The voice was low and strangulated and English. A shadow moved over the white sand and halted in front of Klaartje. A tall girl, wearing grey flannel shorts and a striped blouse, her pale face crowned by short and not very abundant dark hair, was standing there, with a smaller girl in her hand.
“Let’s wake him up. I’m going to have a ride in the cart, I am.”
The tall girl turned her head, sighing loudly. The thick lenses of her glasses flashed in the sun.
“Really, what a trial you are. They’re all taking their siesta, or lunching.”
“What’s a siesta?” Then, without waiting for a reply, “There’s someone. Let’s ask her. She looks like a programme-seller—you remember, you remember, we saw them at Giselle,—come on,” and a stout arm pointed energetically.
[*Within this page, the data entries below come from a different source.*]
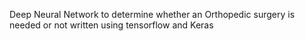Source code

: Deep Neural Network to determine whether an Orthopedic surgery is needed or not
written using tensorflow and Keras
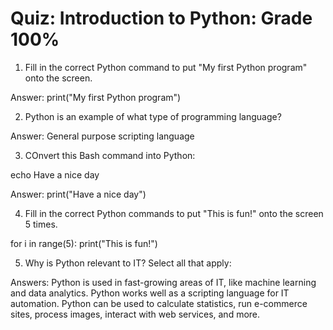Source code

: # Quiz: Introduction to Python: Grade 100%

1. Fill in the correct Python command to put "My first Python program" onto the 
screen. 

Answer: print("My first Python program")

2. Python is an example of what type of programming language?

Answer: General purpose scripting language

3. COnvert this Bash command into Python: 

echo Have a nice day

Answer: print("Have a nice day")

4. Fill in the correct Python commands to put "This is fun!" onto the screen 5 
times. 

for i in range(5): 
  print("This is fun!")

5. Why is Python relevant to IT? Select all that apply: 

Answers: 
Python is used in fast-growing areas of IT, like machine learning and data 
analytics.
Python works well as a scripting language for IT automation. 
Python can be used to calculate statistics, run e-commerce sites, process images,
interact with web services, and more. 
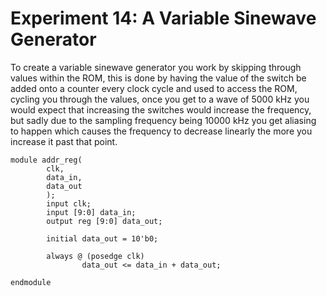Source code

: # Experiment 14: A Variable Sinewave Generator

To create a variable sinewave generator you work by skipping through values within the ROM, this is done by having the value of the switch be added onto a counter every clock cycle and used to access the ROM, cycling you through the values, once you get to a wave of 5000 kHz you would expect that increasing the switches would increase the frequency, but sadly due to the sampling frequency being 10000 kHz you get aliasing to happen which causes the frequency to decrease linearly the more you increase it past that point.

    module addr_reg(
			clk,
			data_in,
			data_out
			);
			input clk;
			input [9:0] data_in;
			output reg [9:0] data_out;
			
			initial data_out = 10'b0;
			
			always @ (posedge clk)
					data_out <= data_in + data_out;
					
    endmodule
There was an angry mutter that might have been shut up. Then the two, the elder lounging along as if unwilling to follow the younger one’s determined pulling, came slowly forward. Nora Ruddlin’s eyes were fixed on the face of the girl who was leaning back against the stone wall of the digue and eating an apple; the oculist had been right when he had told her that the new glasses would ‘sharpen everything up’, for the face of the apple-eater came close and near at hand and delicately, alluringly beautiful.
“Oh—I’m sorry to disturb you.
Are you—er—in charge of this animal?” Nora asked, in very good French.
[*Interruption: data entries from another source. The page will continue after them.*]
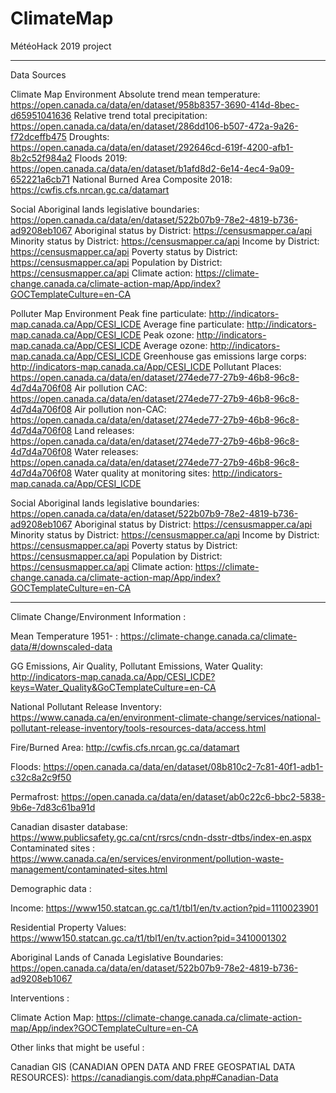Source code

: ﻿# ClimateMap
MétéoHack 2019 project



__________________________________________________________________________________

Data Sources

Climate Map
Environment
Absolute trend mean temperature: https://open.canada.ca/data/en/dataset/958b8357-3690-414d-8bec-d65951041636
Relative trend total precipitation: https://open.canada.ca/data/en/dataset/286dd106-b507-472a-9a26-f72dceffb475
Droughts:
https://open.canada.ca/data/en/dataset/292646cd-619f-4200-afb1-8b2c52f984a2
Floods 2019: https://open.canada.ca/data/en/dataset/b1afd8d2-6e14-4ec4-9a09-652221a6cb71
National Burned Area Composite 2018:
https://cwfis.cfs.nrcan.gc.ca/datamart

Social
Aboriginal lands legislative boundaries: https://open.canada.ca/data/en/dataset/522b07b9-78e2-4819-b736-ad9208eb1067
Aboriginal status by District: https://censusmapper.ca/api
Minority status by District: https://censusmapper.ca/api
Income by District: https://censusmapper.ca/api
Poverty status by District: https://censusmapper.ca/api
Population by District: https://censusmapper.ca/api
Climate action: https://climate-change.canada.ca/climate-action-map/App/index?GOCTemplateCulture=en-CA

Polluter Map
Environment
Peak fine particulate: http://indicators-map.canada.ca/App/CESI_ICDE
Average fine particulate: http://indicators-map.canada.ca/App/CESI_ICDE
Peak ozone: http://indicators-map.canada.ca/App/CESI_ICDE
Average ozone: http://indicators-map.canada.ca/App/CESI_ICDE
Greenhouse gas emissions large corps: http://indicators-map.canada.ca/App/CESI_ICDE
Pollutant Places: https://open.canada.ca/data/en/dataset/274ede77-27b9-46b8-96c8-4d7d4a706f08
Air pollution CAC: https://open.canada.ca/data/en/dataset/274ede77-27b9-46b8-96c8-4d7d4a706f08
Air pollution non-CAC: https://open.canada.ca/data/en/dataset/274ede77-27b9-46b8-96c8-4d7d4a706f08
Land releases: https://open.canada.ca/data/en/dataset/274ede77-27b9-46b8-96c8-4d7d4a706f08
Water releases: https://open.canada.ca/data/en/dataset/274ede77-27b9-46b8-96c8-4d7d4a706f08
Water quality at monitoring sites: http://indicators-map.canada.ca/App/CESI_ICDE

Social
Aboriginal lands legislative boundaries: https://open.canada.ca/data/en/dataset/522b07b9-78e2-4819-b736-ad9208eb1067
Aboriginal status by District: https://censusmapper.ca/api
Minority status by District: https://censusmapper.ca/api
Income by District: https://censusmapper.ca/api
Poverty status by District: https://censusmapper.ca/api
Population by District: https://censusmapper.ca/api
Climate action: https://climate-change.canada.ca/climate-action-map/App/index?GOCTemplateCulture=en-CA


__________________________________________________________________________________



Climate Change/Environment Information :

Mean Temperature 1951- : https://climate-change.canada.ca/climate-data/#/downscaled-data

GG Emissions, Air Quality, Pollutant Emissions, Water Quality: http://indicators-map.canada.ca/App/CESI_ICDE?keys=Water_Quality&GoCTemplateCulture=en-CA

National Pollutant Release Inventory: https://www.canada.ca/en/environment-climate-change/services/national-pollutant-release-inventory/tools-resources-data/access.html

Fire/Burned Area: http://cwfis.cfs.nrcan.gc.ca/datamart

Floods: https://open.canada.ca/data/en/dataset/08b810c2-7c81-40f1-adb1-c32c8a2c9f50

Permafrost: https://open.canada.ca/data/en/dataset/ab0c22c6-bbc2-5838-9b6e-7d83c61ba91d

Canadian disaster database: https://www.publicsafety.gc.ca/cnt/rsrcs/cndn-dsstr-dtbs/index-en.aspx
Contaminated sites : https://www.canada.ca/en/services/environment/pollution-waste-management/contaminated-sites.html


Demographic data :

Income: https://www150.statcan.gc.ca/t1/tbl1/en/tv.action?pid=1110023901

Residential Property Values: https://www150.statcan.gc.ca/t1/tbl1/en/tv.action?pid=3410001302

Aboriginal Lands of Canada Legislative Boundaries: https://open.canada.ca/data/en/dataset/522b07b9-78e2-4819-b736-ad9208eb1067


Interventions :

Climate Action Map: https://climate-change.canada.ca/climate-action-map/App/index?GOCTemplateCulture=en-CA


Other links that might be useful : 

Canadian GIS (CANADIAN OPEN DATA AND FREE GEOSPATIAL DATA RESOURCES): https://canadiangis.com/data.php#Canadian-Data
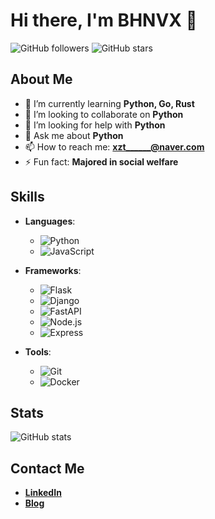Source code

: # Hi there, I'm BHNVX 👋

![GitHub followers](https://img.shields.io/github/followers/bhnvx?label=Follow&style=social)
![GitHub stars](https://img.shields.io/github/stars/bhnvx?affiliations=OWNER%2CCOLLABORATOR&style=social)

## About Me

- 🌱 I’m currently learning **Python, Go, Rust**
- 👯 I’m looking to collaborate on **Python**
- 🤔 I’m looking for help with **Python**
- 💬 Ask me about **Python**
- 📫 How to reach me: **xzt______@naver.com**
- ⚡ Fun fact: **Majored in social welfare**

## Skills

- **Languages**: 
  - ![Python](https://img.shields.io/badge/Python-3776AB?style=for-the-badge&logo=python&logoColor=white)
  - ![JavaScript](https://img.shields.io/badge/JavaScript-F7DF1E?style=for-the-badge&logo=javascript&logoColor=black)

- **Frameworks**:
  - ![Flask](https://img.shields.io/badge/Flask-000000?style=for-the-badge&logo=flask&logoColor=white)
  - ![Django](https://img.shields.io/badge/Django-092E20?style=for-the-badge&logo=django&logoColor=white)
  - ![FastAPI](https://img.shields.io/badge/FastAPI-005571?style=for-the-badge&logo=fastapi)
  - ![Node.js](https://img.shields.io/badge/Node.js-339933?style=for-the-badge&logo=Node.js&logoColor=white)
  - ![Express](https://img.shields.io/badge/Express-000000?style=for-the-badge&logo=Express&logoColor=white)

- **Tools**: 
  - ![Git](https://img.shields.io/badge/Git-F05032?style=for-the-badge&logo=git&logoColor=white)
  - ![Docker](https://img.shields.io/badge/Docker-2496ED?style=for-the-badge&logo=docker&logoColor=white)

## Stats

![GitHub stats](https://github-readme-stats.vercel.app/api?username=bhnvx&show_icons=true&theme=radical)

## Contact Me

- [**LinkedIn**](https://www.linkedin.com/in/%EA%B2%BD%ED%99%98-%EA%B9%80-8757ba2b6/)
- [**Blog**](https://bhnvx.tistory.com/)
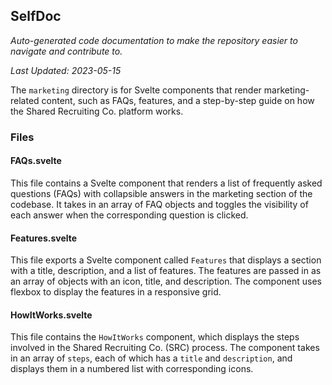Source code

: <!--- START SELFDOC --->
## SelfDoc
_Auto-generated code documentation to make the repository easier to navigate and contribute to._

_Last Updated: 2023-05-15_

The `marketing` directory is for Svelte components that render marketing-related content, such as FAQs, features, and a step-by-step guide on how the Shared Recruiting Co. platform works.

### Files
#### FAQs.svelte
This file contains a Svelte component that renders a list of frequently asked questions (FAQs) with collapsible answers in the marketing section of the codebase. It takes in an array of FAQ objects and toggles the visibility of each answer when the corresponding question is clicked.

#### Features.svelte
This file exports a Svelte component called `Features` that displays a section with a title, description, and a list of features. The features are passed in as an array of objects with an icon, title, and description. The component uses flexbox to display the features in a responsive grid.

#### HowItWorks.svelte
This file contains the `HowItWorks` component, which displays the steps involved in the Shared Recruiting Co. (SRC) process. The component takes in an array of `steps`, each of which has a `title` and `description`, and displays them in a numbered list with corresponding icons.

<!--- END SELFDOC --->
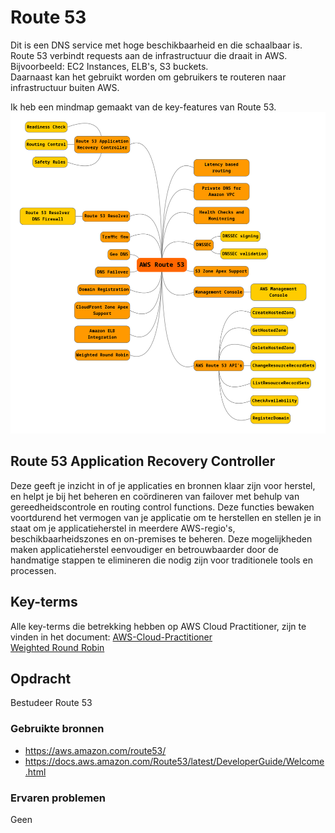 # Route 53
Dit is een DNS service met hoge beschikbaarheid en die schaalbaar is. Route 53 verbindt requests aan de infrastructuur die draait in AWS. Bijvoorbeeld: EC2 Instances, ELB's, S3 buckets.  
Daarnaast kan het gebruikt worden om gebruikers te routeren naar infrastructuur buiten AWS.

Ik heb een mindmap gemaakt van de key-features van Route 53.  
![mindmap](../00_includes/mindmap-route-53.png)

## Route 53 Application Recovery Controller
Deze geeft je inzicht in of je applicaties en bronnen klaar zijn voor herstel, en helpt je bij het beheren en coördineren van failover met behulp van gereedheidscontrole en routing control functions. Deze functies bewaken voortdurend het vermogen van je applicatie om te herstellen en stellen je in staat om je applicatieherstel in meerdere AWS-regio's, beschikbaarheidszones en on-premises te beheren. Deze mogelijkheden maken applicatieherstel eenvoudiger en betrouwbaarder door de handmatige stappen te elimineren die nodig zijn voor traditionele tools en processen.

## Key-terms
Alle key-terms die betrekking hebben op AWS Cloud Practitioner, zijn te vinden in het document: [AWS-Cloud-Practitioner](../beschrijvingen/aws-cloud-practitioner.md)  
[Weighted Round Robin](../beschrijvingen/aws-cloud-practitioner.md#WRR)  
## Opdracht
Bestudeer Route 53
### Gebruikte bronnen
- https://aws.amazon.com/route53/
- https://docs.aws.amazon.com/Route53/latest/DeveloperGuide/Welcome.html

### Ervaren problemen
Geen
Ydette finished a piece of apple before replying. She had been enjoying the pause in the bustle and activity of the day; the rustle of the waves drawing ever nearer as they crept forward with the incoming tide, the black shadow cast by the cart on the sand so soft to the touch and so silvery to the eye, the breath of the farm’s own smell that every now and again drifted over to her from the vast bulk of the dozing Klaartje, the cool blowing of the wind against her damp forehead, and, on the negative side, the absence of Klaas. She answered composedly, in a tone just short of disobliging:
“Yes, Mademoiselle. But it is the lunch-hour.”
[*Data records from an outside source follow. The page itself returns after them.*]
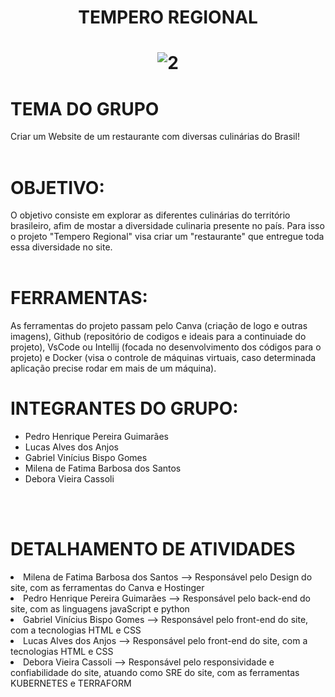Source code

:<h1 align="center">TEMPERO REGIONAL </h1>  
<h1 align="center"> 
  
 ![2](https://github.com/PedroNewUser/PROJETO-RESTAURANTE/assets/141732147/e2b0203b-b5d5-4586-8ed0-145ad1627df2)
</h1>

<div></div>
  <h1>TEMA DO GRUPO</h1>
  Criar um Website de um restaurante com diversas culinárias do Brasil!
  <br><br>
  
  <h1>OBJETIVO:</h1>O objetivo consiste em explorar as diferentes culinárias do território brasileiro, afim de mostar a diversidade culinaria presente no país. Para isso o projeto "Tempero Regional" visa criar um "restaurante" que entregue toda essa diversidade no site. <br><br>
  
  <h1>FERRAMENTAS:</h1>
    As ferramentas do projeto passam pelo Canva (criação de logo e outras imagens), Github (repositório de codigos e ideais para a continuiade do projeto), VsCode ou Intellij (focada no desenvolvimento dos códigos para o projeto) e Docker (visa o controle de máquinas virtuais, caso determinada aplicação precise rodar em mais de um máquina).
  
  <h1>INTEGRANTES DO GRUPO:</h1>
  <ul>
  <li>Pedro Henrique Pereira Guimarães </li>
  <li>Lucas Alves dos Anjos</li>
  <li>Gabriel Vinícius Bispo Gomes</li> 
  <li>Milena de Fatima Barbosa dos Santos </li>
  <li>Debora Vieira Cassoli</li>
  </ul><br><br>

  <h1>DETALHAMENTO DE ATIVIDADES</h1>
  <li>Milena de Fatima Barbosa dos Santos --> Responsável pelo Design do site, com as ferramentas do Canva e Hostinger</li>
  <li>Pedro Henrique Pereira Guimarães --> Responsável pelo back-end do site, com as linguagens javaScript e python</li>
  <li>Gabriel Vinícius Bispo Gomes --> Responsável pelo front-end do site, com a tecnologias HTML e CSS</li> 
  <li>Lucas Alves dos Anjos --> Responsável pelo front-end do site, com a tecnologias HTML e CSS</li>
  <li>Debora Vieira Cassoli --> Responsável pelo responsividade e confiabilidade do site, atuando como SRE do site, com as ferramentas KUBERNETES e TERRAFORM</li>
</div>
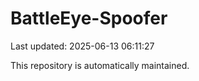 # BattleEye-Spoofer

Last updated: 2025-06-13 06:11:27

This repository is automatically maintained.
“Oh, you speak English … there, Ida, you see, I told you they were all lunching.”
“We’ll stay here until they’ve finished.” The child sat down decidedly on the sand, with stout legs thrust out in front of her, “Go on,” nodding at Ydette, “eat it up—we’ll wait.”
Ydette suddenly laughed at her, and Ida laughed back. Nora, who was not only bored but wishing to dissociate herself from any notion that she might approve of this travel-allowance-wasting trap for tourists, this absurd “excursion à la plage”, stared aloofly out to sea. Then she turned to her sister. “Oh really, Dogfight, you are a trial …” she drawled, and slowly drew her foot in its large white espadrille along the sand. She wished they could have lunched at an hotel; the French bread and the sausage her mother had packed up for them that morning was lying heavily on her chest, and everything in sight was a bore: the sea so large and grey, the sands so devoid of anything to attract the intellect unless, like her father, you were interested in marine biology, and the frightful, frightful hotels along the front which had to be seen to be believed … like something off an old postcard … and she began to plan an amusing letter about them to Evelyn. This improved her spirits slightly, but what she was really wanting, continually and impatiently, was to be back at School. When one only had another year to be there anyway, it did seem the cruellest waste of time to spend any of the precious twelve months in unwanted and tedious holidays.